Getting data to Splunk can be challenging. Syslog is still the most important data source, and it can provide you with hard-to-solve problems (for example, like high volume, non-compliant messages, unreliable network protocol (UDP), and more). The syslog-ng Premium Edition (PE) and syslog-ng Store Box (SSB) by One Identity can make these challenges manageable.

Why syslog-ng?

Splunk ingests data using indexers. Sending log data from hosts directly to indexers is considered bad practice, as it is easy to overload individual indexers with log data. You can use network load-balancers to share the load among indexers, but they do not deal with the message content.

You can also use syslog-ng to collect log messages and then Splunk Universal Forwarders (UF) to feed the indexers. However, this method adds additional complexity to the system and its performance is rather low. In this scenario, syslog-ng is used for log collection. It writes log messages into files in a directory structure and Splunk UF forwards log messages to the indexers.

The most efficient and highest performance solution is leaving both log collection and forwarding to syslog-ng. Both syslog-ng PE and SSB can send log messages to the Splunk HTTP Event Collector (HEC) using their splunk-hec() destinations, and its built-in load-balancer can distribute the load among multiple indexers.

A single syslog-ng instance can handle hundreds of thousands of log messages. Best of all: this syslog-ng instance is not limited to feed incoming log messages to Splunk indexers. It can archive log messages for long term storage and filter messages, so only relevant messages reach Splunk. Also, it can feed multiple log analytics systems if one of your departments uses a different software.

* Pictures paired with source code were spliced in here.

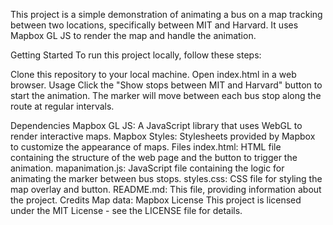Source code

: This project is a simple demonstration of animating a bus on a map tracking between two locations, specifically between MIT and Harvard. It uses Mapbox GL JS to render the map and handle the animation.

Getting Started
To run this project locally, follow these steps:

Clone this repository to your local machine.
Open index.html in a web browser.
Usage
Click the "Show stops between MIT and Harvard" button to start the animation. The marker will move between each bus stop along the route at regular intervals.

Dependencies
Mapbox GL JS: A JavaScript library that uses WebGL to render interactive maps.
Mapbox Styles: Stylesheets provided by Mapbox to customize the appearance of maps.
Files
index.html: HTML file containing the structure of the web page and the button to trigger the animation.
mapanimation.js: JavaScript file containing the logic for animating the marker between bus stops.
styles.css: CSS file for styling the map overlay and button.
README.md: This file, providing information about the project.
Credits
Map data: Mapbox
License
This project is licensed under the MIT License - see the LICENSE file for details.
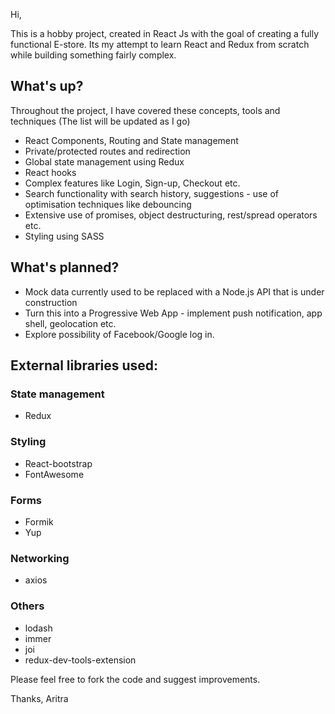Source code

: Hi,

This is a hobby project, created in React Js with the goal of creating a fully functional E-store. Its my attempt to learn React and Redux from scratch while building something fairly complex.

## What's up?

Throughout the project, I have covered these concepts, tools and techniques (The list will be updated as I go)

- React Components, Routing and State management
- Private/protected routes and redirection
- Global state management using Redux
- React hooks
- Complex features like Login, Sign-up, Checkout etc.
- Search functionality with search history, suggestions - use of optimisation techniques like debouncing
- Extensive use of promises, object destructuring, rest/spread operators etc.
- Styling using SASS

## What's planned?

- Mock data currently used to be replaced with a Node.js API that is under construction
- Turn this into a Progressive Web App - implement push notification, app shell, geolocation etc.
- Explore possibility of Facebook/Google log in.

## External libraries used:

### State management
- Redux

### Styling
- React-bootstrap
- FontAwesome

### Forms
- Formik
- Yup

### Networking
- axios

### Others
- lodash
- immer
- joi
- redux-dev-tools-extension

Please feel free to fork the code and suggest improvements.

Thanks,
Aritra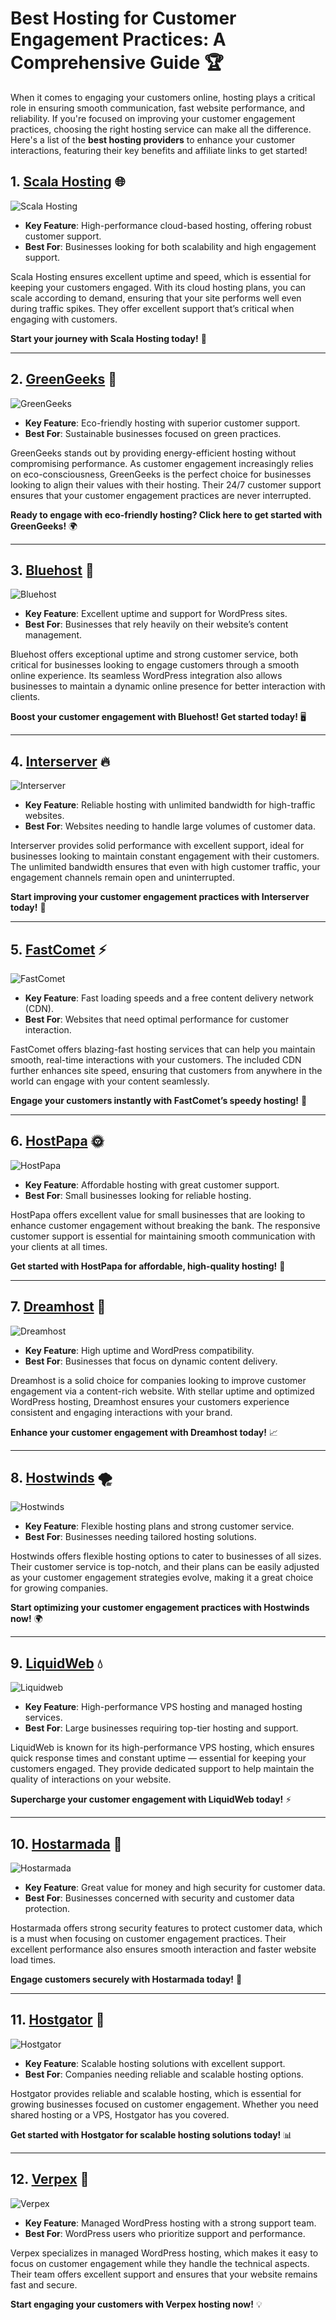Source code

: # Best Hosting for Customer Engagement Practices: A Comprehensive Guide 🏆

When it comes to engaging your customers online, hosting plays a critical role in ensuring smooth communication, fast website performance, and reliability. If you're focused on improving your customer engagement practices, choosing the right hosting service can make all the difference. Here's a list of the **best hosting providers** to enhance your customer interactions, featuring their key benefits and affiliate links to get started!

## 1. [Scala Hosting](https://snipitx.com/scala-jy) 🌐

![Scala Hosting](https://i.imgur.com/uJ5JIK3.png "Scala Web Hosting")

- **Key Feature**: High-performance cloud-based hosting, offering robust customer support.
- **Best For**: Businesses looking for both scalability and high engagement support.

Scala Hosting ensures excellent uptime and speed, which is essential for keeping your customers engaged. With its cloud hosting plans, you can scale according to demand, ensuring that your site performs well even during traffic spikes. They offer excellent support that’s critical when engaging with customers.

**Start your journey with Scala Hosting today!** 🚀

---

## 2. [GreenGeeks](https://snipitx.com/greengeeks-jy) 🌱

![GreenGeeks](https://i.imgur.com/eEwuntu.jpg "GreenGeeks Hosting")

- **Key Feature**: Eco-friendly hosting with superior customer support.
- **Best For**: Sustainable businesses focused on green practices.

GreenGeeks stands out by providing energy-efficient hosting without compromising performance. As customer engagement increasingly relies on eco-consciousness, GreenGeeks is the perfect choice for businesses looking to align their values with their hosting. Their 24/7 customer support ensures that your customer engagement practices are never interrupted.

**Ready to engage with eco-friendly hosting? Click here to get started with GreenGeeks!** 🌍

---

## 3. [Bluehost](https://snipitx.com/bluehost-jy) 🌟

![Bluehost](https://i.imgur.com/PasFF9E.jpeg "Bluehost Hosting")

- **Key Feature**: Excellent uptime and support for WordPress sites.
- **Best For**: Businesses that rely heavily on their website’s content management.

Bluehost offers exceptional uptime and strong customer service, both critical for businesses looking to engage customers through a smooth online experience. Its seamless WordPress integration also allows businesses to maintain a dynamic online presence for better interaction with clients.

**Boost your customer engagement with Bluehost! Get started today!** 🖥️

---

## 4. [Interserver](https://snipitx.com/interserver-jy) 🔥

![Interserver](https://i.imgur.com/OM5dOEW.jpeg "Interserver Hosting")

- **Key Feature**: Reliable hosting with unlimited bandwidth for high-traffic websites.
- **Best For**: Websites needing to handle large volumes of customer data.

Interserver provides solid performance with excellent support, ideal for businesses looking to maintain constant engagement with their customers. The unlimited bandwidth ensures that even with high customer traffic, your engagement channels remain open and uninterrupted.

**Start improving your customer engagement practices with Interserver today!** 🚀

---

## 5. [FastComet](https://snipitx.com/fastcomet-jy) ⚡

![FastComet](https://i.imgur.com/7qgXuWp.png "FastComet Hosting")

- **Key Feature**: Fast loading speeds and a free content delivery network (CDN).
- **Best For**: Websites that need optimal performance for customer interaction.

FastComet offers blazing-fast hosting services that can help you maintain smooth, real-time interactions with your customers. The included CDN further enhances site speed, ensuring that customers from anywhere in the world can engage with your content seamlessly.

**Engage your customers instantly with FastComet’s speedy hosting!** 💨

---

## 6. [HostPapa](https://snipitx.com/hostpapa-jy) 🌞

![HostPapa](https://i.imgur.com/ouDTkvl.jpeg "HostPapa Hosting")

- **Key Feature**: Affordable hosting with great customer support.
- **Best For**: Small businesses looking for reliable hosting.

HostPapa offers excellent value for small businesses that are looking to enhance customer engagement without breaking the bank. The responsive customer support is essential for maintaining smooth communication with your clients at all times.

**Get started with HostPapa for affordable, high-quality hosting!** 💼

---

## 7. [Dreamhost](https://snipitx.com/dreamhost-jy) 🌈

![Dreamhost](https://i.imgur.com/rXIg8ip.jpeg "Dreamhost Hosting")

- **Key Feature**: High uptime and WordPress compatibility.
- **Best For**: Businesses that focus on dynamic content delivery.

Dreamhost is a solid choice for companies looking to improve customer engagement via a content-rich website. With stellar uptime and optimized WordPress hosting, Dreamhost ensures your customers experience consistent and engaging interactions with your brand.

**Enhance your customer engagement with Dreamhost today!** 📈

---

## 8. [Hostwinds](https://snipitx.com/hostwinds-jy) 🌪️

![Hostwinds](https://i.imgur.com/53aSNXx.jpeg "Hostwinds Hosting")

- **Key Feature**: Flexible hosting plans and strong customer service.
- **Best For**: Businesses needing tailored hosting solutions.

Hostwinds offers flexible hosting options to cater to businesses of all sizes. Their customer service is top-notch, and their plans can be easily adjusted as your customer engagement strategies evolve, making it a great choice for growing companies.

**Start optimizing your customer engagement practices with Hostwinds now!** 🌍

---

## 9. [LiquidWeb](https://snipitx.com/liquidweb-jy) 💧

![Liquidweb](https://i.imgur.com/4IvT9SC.jpeg "Liquidweb Hosting")

- **Key Feature**: High-performance VPS hosting and managed hosting services.
- **Best For**: Large businesses requiring top-tier hosting and support.

LiquidWeb is known for its high-performance VPS hosting, which ensures quick response times and constant uptime — essential for keeping your customers engaged. They provide dedicated support to help maintain the quality of interactions on your website.

**Supercharge your customer engagement with LiquidWeb today!** ⚡

---

## 10. [Hostarmada](https://snipitx.com/hostarmada-jy) 🚀

![Hostarmada](https://i.imgur.com/KFbdf3o.jpeg "Hostarmada Hosting")

- **Key Feature**: Great value for money and high security for customer data.
- **Best For**: Businesses concerned with security and customer data protection.

Hostarmada offers strong security features to protect customer data, which is a must when focusing on customer engagement practices. Their excellent performance also ensures smooth interaction and faster website load times.

**Engage customers securely with Hostarmada today!** 🔐

---

## 11. [Hostgator](https://snipitx.com/hostgator-jy) 🐊

![Hostgator](https://i.imgur.com/BcVkH57.jpeg "Hostgator Hosting")

- **Key Feature**: Scalable hosting solutions with excellent support.
- **Best For**: Companies needing reliable and scalable hosting options.

Hostgator provides reliable and scalable hosting, which is essential for growing businesses focused on customer engagement. Whether you need shared hosting or a VPS, Hostgator has you covered.

**Get started with Hostgator for scalable hosting solutions today!** 📊

---

## 12. [Verpex](https://snipitx.com/verpex-jy) 🔗

![Verpex](https://i.imgur.com/6x5LhiS.jpeg "Verpex Hosting")

- **Key Feature**: Managed WordPress hosting with a strong support team.
- **Best For**: WordPress users who prioritize support and performance.

Verpex specializes in managed WordPress hosting, which makes it easy to focus on customer engagement while they handle the technical aspects. Their team offers excellent support and ensures that your website remains fast and secure.

**Start engaging your customers with Verpex hosting now!** 💡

A simple syslog-ng PE splunk-hec() configuration

It is not our goal here to deep-dive into the syslog-ng configuration. The following configuration example shows you a simple syslog-ng PE configuration. It collects log messages using the unreliable UDP protocol, discards some of the log messages, and finally forwards them to Splunk.

@version: 7.0
@include "scl.conf"
source s_net {
    udp-balancer(
    listeners(8)
    port(514));
};
destination d_splunk_hec {
     splunk-hec(
     index("main")
     token("fcddc233-a7f4-43eb-903a-0654625c5803")
     url("http://your-splunk-server:8088/services/collector/event") );
};
filter f_program { not program('proftpd');};
filter f_nodebug { level(info..emerg);};
log {
    source(s_net);
    filter(f_program);
    filter(f_nodebug);
    destination(d_splunk_hec);
};

As you can see, the configuration starts with a version declaration and the syslog-ng configuration library (a collection of configuration snippets) is included. Various configuration blocks define the source, the destination, and the filters. These configuration blocks are connected using a log statement.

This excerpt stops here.